Fortunately for us, millions of years of neurological evolution have created a fascinating work-around to this truth. Deep areas of the “emotional brain” like the amygdala eventually figured out how to communicate with memory areas and the more objective outer layers of the brain like the somtosensory cortex and the supramarginal gurus. This sophisticated integration allows the brain to develop what is known today as psychological boundaries – our ability to discern who we are as being separate from others physically and emotionally.

Our ability to create and maintain boundaries represents the difference between sympathy and empathy and therefore our ability to understand others on a much deeper level.

But that is only half of it, because if we can perceive what another person is feeling, but can’t convey this understanding to them, then there is only limited value to it. What needs to happen next is the person must “feel felt” as Daniel Siegel likes to say. The person must feel that you understand them on an emotional level, because that is where significant trust begins.

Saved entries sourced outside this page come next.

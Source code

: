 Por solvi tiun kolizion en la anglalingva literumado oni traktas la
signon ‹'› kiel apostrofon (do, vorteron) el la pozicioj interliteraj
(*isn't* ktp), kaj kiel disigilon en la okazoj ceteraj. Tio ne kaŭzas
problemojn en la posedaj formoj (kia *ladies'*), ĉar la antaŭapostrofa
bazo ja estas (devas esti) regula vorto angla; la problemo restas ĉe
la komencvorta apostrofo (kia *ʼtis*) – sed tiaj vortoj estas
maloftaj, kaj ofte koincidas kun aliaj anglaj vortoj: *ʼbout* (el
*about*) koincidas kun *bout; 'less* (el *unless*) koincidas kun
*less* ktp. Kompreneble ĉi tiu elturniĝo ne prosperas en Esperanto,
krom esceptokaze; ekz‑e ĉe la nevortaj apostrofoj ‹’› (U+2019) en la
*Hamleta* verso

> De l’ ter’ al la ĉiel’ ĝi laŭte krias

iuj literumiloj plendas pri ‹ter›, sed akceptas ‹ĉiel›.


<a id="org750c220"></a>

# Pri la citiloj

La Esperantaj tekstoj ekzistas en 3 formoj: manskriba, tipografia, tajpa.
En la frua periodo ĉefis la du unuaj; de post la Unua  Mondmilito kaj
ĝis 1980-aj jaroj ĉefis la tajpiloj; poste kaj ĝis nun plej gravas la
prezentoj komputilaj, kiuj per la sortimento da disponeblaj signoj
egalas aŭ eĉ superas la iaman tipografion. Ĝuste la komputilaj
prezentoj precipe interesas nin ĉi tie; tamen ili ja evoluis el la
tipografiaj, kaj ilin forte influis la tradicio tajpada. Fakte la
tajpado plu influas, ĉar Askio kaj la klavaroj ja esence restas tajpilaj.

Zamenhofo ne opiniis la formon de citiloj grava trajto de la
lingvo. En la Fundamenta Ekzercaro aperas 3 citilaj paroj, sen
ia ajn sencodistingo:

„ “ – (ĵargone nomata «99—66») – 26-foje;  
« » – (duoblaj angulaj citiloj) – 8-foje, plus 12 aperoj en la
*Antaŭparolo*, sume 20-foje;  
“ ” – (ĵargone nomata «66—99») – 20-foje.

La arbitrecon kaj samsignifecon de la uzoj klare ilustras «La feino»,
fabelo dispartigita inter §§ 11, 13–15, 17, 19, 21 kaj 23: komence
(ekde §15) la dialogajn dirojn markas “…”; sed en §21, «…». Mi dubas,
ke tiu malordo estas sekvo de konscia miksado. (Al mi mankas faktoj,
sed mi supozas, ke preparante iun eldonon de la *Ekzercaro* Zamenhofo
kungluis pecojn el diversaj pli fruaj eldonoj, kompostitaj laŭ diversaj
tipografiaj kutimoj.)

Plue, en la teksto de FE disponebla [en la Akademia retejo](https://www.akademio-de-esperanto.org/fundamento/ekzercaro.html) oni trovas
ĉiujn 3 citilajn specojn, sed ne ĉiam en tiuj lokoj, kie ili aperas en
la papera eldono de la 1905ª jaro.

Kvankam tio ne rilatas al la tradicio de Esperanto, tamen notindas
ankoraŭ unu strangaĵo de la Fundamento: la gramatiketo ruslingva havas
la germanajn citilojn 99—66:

Additionally, research tells us that our ability to function in an empathetic fashion is very situationally-influenced. In other words, if we are distracted, cognitively busy, emotionally-closed, or even too joyful, we will be unable to accurately read what another person is feeling and accurately internalize it. Instead, we will misread them and then project what we THINK they are feeling. And empathy is not about thinking- it’s about feeling.

All of this is relevant to relationship-driven dentistry as our capacity to function empathetically is key to the establishment of meaningful and collaborative treatment plans as well as facilitating their follow-through.

So, our mindset influences our patient’s mindset, and then their’s -ours. And to make that emotionally interconnected experience positive and constructive for both of us, empathy must be present.